Wednesday, January 21, 2009

Things I realize

I realize Jesse would hate me spending this much time thinking about him. I realize that at some point, I have to move on.

I realize that if he had lived through that last bout, there is no guarantee (even less likelihood, statistically than after the first bout) that he would have lived another five years.

I realize he said he didn't want to live like that. I also realize he was afraid to die. Neither of these realizations helps me move forward.

I realize that some part of me believes it is somehow good for Jesse that I think of him so often, miss him, mourn him. I don't understand why this is so. Maybe it's just a holdover from the time when he and I were apart, and he was alive. As if some day he will ask me, did you miss me? And I will want to say, yes, every day of my life when you were gone. I'm pretty sure that's crazy.

I know how I would feel about my mother expressing the same kinds of feelings to me that I feel toward Jesse. As a barometer, though, I'm not sure that's helpful. I'm here, he's not; my history with my mother is different than Jesse's with me; Jesse may still have had anger toward me about our difficult times, but I like to imagine I'm easier to deal with emotionally than my mother. I think of the lifelong wall I erected between myself and my mother. I worry that I somehow created one in Jesse that we could never have overcome. Why does this still matter to me?

I realize that I must, somehow, believe he still exists, and not just in our memory.

What is the function of that belief, I know I'm not the only one who feels it. Is it just a residue of the overdeveloped human emotional memory? We can't stop loving, even when the loved one is gone, because love fulfills such an important evolutionary role for our species. For the social mammals.

I realize I spend a lot of time going over my relationship with him, how badly it was broken, and how, and what it means to have your father destroy your feelings and trust in your mother at such an early age. It is impossible to talk about what happened between Jesse and me, without coming back to that simple, horrible truth. The wound that could never heal, and never will.


  1. I doubt that you can take much solace in this...but he realized what his father was when he kicked him out in the middle of the night over juice and refused to talk to him again.

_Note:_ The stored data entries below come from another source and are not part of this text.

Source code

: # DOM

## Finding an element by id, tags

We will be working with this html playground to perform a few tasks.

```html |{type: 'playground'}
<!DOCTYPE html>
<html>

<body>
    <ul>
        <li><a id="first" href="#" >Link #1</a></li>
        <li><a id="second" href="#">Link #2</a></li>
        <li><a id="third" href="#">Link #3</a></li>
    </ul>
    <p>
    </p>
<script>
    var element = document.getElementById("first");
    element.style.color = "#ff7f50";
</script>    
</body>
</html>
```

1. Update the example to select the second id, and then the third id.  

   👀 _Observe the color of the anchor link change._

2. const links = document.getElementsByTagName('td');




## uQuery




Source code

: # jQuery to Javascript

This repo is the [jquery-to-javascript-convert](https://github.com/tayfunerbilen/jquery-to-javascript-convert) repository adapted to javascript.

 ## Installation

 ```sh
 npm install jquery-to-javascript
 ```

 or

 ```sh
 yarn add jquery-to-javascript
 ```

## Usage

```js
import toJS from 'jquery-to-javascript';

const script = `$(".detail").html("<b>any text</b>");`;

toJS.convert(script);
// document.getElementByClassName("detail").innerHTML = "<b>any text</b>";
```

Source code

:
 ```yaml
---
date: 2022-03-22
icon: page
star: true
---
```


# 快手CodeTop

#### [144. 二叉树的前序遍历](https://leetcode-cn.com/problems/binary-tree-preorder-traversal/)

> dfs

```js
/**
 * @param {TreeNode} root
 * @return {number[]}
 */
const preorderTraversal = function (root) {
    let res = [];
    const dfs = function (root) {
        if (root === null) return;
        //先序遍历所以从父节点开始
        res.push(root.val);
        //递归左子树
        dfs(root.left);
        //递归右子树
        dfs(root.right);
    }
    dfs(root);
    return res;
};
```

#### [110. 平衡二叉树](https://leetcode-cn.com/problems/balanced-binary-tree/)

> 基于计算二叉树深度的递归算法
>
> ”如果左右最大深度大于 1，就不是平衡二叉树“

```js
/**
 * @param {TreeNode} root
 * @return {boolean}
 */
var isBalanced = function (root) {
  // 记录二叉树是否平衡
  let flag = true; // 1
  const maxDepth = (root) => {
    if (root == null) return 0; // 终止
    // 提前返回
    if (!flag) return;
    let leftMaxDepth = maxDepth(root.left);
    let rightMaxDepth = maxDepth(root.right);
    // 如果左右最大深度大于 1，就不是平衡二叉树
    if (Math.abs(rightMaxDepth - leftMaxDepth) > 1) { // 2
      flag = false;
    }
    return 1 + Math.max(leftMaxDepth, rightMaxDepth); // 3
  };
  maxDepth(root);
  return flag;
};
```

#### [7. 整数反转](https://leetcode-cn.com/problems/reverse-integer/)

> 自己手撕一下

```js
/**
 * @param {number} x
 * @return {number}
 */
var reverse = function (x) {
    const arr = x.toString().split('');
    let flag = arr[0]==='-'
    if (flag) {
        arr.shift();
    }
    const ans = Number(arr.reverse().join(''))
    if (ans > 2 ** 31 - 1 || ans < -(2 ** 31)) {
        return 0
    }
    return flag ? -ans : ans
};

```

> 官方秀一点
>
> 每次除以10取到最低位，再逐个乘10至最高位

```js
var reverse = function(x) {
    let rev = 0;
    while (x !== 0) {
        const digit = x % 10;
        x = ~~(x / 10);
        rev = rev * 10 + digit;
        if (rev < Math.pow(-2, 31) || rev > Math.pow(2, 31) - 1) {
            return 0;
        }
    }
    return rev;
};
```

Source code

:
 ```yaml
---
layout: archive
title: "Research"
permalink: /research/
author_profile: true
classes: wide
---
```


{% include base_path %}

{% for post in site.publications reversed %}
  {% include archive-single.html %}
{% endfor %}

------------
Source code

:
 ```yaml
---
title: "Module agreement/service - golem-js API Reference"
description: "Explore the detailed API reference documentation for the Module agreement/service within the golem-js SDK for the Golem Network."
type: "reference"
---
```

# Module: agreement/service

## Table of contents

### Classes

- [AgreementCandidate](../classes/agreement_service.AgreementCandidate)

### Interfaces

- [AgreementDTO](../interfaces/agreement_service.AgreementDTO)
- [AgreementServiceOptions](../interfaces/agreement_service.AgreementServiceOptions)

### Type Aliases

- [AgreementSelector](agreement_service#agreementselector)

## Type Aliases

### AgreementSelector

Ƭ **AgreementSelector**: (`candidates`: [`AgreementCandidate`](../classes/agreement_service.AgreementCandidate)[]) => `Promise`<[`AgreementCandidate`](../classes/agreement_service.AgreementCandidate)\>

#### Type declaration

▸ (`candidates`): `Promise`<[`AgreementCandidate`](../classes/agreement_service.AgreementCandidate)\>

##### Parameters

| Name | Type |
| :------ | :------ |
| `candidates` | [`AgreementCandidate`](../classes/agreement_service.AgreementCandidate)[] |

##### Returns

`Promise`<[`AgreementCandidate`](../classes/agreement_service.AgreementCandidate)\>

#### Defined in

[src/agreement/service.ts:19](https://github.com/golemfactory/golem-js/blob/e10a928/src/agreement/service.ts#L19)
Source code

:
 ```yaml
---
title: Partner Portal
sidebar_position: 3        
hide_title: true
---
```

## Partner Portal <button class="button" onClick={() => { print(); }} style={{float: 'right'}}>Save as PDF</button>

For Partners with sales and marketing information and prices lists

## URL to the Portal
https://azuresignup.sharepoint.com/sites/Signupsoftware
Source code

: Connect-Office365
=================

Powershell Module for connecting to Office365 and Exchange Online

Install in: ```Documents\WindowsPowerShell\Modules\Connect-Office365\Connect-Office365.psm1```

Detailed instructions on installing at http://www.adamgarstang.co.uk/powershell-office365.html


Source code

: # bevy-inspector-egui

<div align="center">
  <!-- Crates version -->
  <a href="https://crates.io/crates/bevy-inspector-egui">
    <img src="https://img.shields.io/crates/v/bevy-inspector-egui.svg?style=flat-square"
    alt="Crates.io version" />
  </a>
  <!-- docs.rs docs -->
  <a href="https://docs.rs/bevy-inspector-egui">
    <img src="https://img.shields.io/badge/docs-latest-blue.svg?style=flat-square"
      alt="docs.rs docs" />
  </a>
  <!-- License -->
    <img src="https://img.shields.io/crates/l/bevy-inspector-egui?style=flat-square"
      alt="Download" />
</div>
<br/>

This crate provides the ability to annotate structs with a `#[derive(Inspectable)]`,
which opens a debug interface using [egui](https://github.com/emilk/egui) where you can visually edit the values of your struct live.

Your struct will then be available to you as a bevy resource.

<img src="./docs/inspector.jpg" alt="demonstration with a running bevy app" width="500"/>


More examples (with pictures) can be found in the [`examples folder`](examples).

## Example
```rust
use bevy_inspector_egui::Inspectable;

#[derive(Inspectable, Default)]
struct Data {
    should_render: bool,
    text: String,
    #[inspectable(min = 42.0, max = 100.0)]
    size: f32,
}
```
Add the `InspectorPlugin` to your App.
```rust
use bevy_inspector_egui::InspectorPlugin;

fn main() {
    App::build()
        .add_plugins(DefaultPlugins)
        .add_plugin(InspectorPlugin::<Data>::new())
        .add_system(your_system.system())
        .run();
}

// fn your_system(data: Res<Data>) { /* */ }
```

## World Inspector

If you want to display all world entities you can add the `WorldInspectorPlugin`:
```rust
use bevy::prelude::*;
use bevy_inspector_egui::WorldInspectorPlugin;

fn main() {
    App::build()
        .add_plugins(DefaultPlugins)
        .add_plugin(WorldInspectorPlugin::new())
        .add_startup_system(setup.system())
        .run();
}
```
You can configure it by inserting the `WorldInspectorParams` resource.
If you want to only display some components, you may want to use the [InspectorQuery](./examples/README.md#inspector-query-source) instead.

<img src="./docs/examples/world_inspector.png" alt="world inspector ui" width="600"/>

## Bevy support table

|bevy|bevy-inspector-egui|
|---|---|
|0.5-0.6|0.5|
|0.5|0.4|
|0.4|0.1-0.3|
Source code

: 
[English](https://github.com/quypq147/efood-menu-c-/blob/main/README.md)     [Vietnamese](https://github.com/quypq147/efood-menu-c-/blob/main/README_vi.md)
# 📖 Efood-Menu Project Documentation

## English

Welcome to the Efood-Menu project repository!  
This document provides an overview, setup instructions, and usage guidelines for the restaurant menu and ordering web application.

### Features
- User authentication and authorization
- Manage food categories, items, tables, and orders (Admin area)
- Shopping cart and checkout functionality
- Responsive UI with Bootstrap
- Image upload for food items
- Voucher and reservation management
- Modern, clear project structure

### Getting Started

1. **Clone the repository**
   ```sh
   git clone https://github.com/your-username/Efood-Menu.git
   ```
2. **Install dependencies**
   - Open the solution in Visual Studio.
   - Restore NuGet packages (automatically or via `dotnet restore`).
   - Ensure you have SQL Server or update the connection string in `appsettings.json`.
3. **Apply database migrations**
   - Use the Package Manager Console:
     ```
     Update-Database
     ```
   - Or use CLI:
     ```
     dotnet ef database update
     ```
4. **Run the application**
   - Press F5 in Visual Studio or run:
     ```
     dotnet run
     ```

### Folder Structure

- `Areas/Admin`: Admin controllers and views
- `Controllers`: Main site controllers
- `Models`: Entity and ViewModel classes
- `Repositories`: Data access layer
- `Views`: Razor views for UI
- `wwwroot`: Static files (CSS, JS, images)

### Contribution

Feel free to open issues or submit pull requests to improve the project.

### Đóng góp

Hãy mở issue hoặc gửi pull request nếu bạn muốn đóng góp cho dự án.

Ultimately his dad being miserable and pushing people away seems to have been what killed him. Jesse realized that his dad was not as infallible as he had once believed.

  2. Isn't it strange how intertwined our feelings about our mothers are with our feelings about our kids.

    I know you know what I'm talking about. Far more than just a mere resemblance or mirroring. There is something deep and sometimes disturbing in it. I don't understand it.

    I know I am not my mother. I know that my children feel differently about me than I feel about my mother (and that's true for my feelings about my children as well - much different from my mother's feelings about me).

    And yet, there is something (in my mind?) that will throw some equivalence or something like that into my musings sometimes and it nearly takes my breath away.

    There is an abyss I find myself at sometimes that is as if all my love and care and experience is an illusion and really its just the same distant, painful, relentless connection repeated again.

    It takes a great deal of strength to walk away from that abyss and re-believe in the love and reality of my life.

    Thanks for giving me a place to share this. Its what your writing does to me - makes me willing to stop and look, and listen.

  3. Alex, thank you for that. Jesse never told me about that event, but it doesn't surprise me that it happened. I was surprised that his father disowned him the day he started college; that was, to me, the single worst thing he did after trying to destroy his relationship with me. But still, it fit the pattern. I admit I crave anything anyone who knew Jesse can tell me about him; we barely got a chance to start really talking to each other in the short years after that. I feel like a blind mother asking people to tell her what her baby looks like.

    a&s, I don't think it's strange; maybe because I spent so many years trying to become more conscious of what my relationship with my mom was, and who she was. The only way I could spend time with her was to come to terms with her limitations, to see her as half-full, if that makes sense. Maybe it's because I learned how to mother on my own, because I didn't trust her mothering. Yes, I do feel those disturbing moments, though, of course. And I can't really put myself in Jesse's (or his brother's) shoes without my own mother as a marker.

    And when I think of my role with Jesse, the times when I did it wrong, it makes me ill. It's easier to forgive my mother her weaknesses and sins than it is to forgive myself.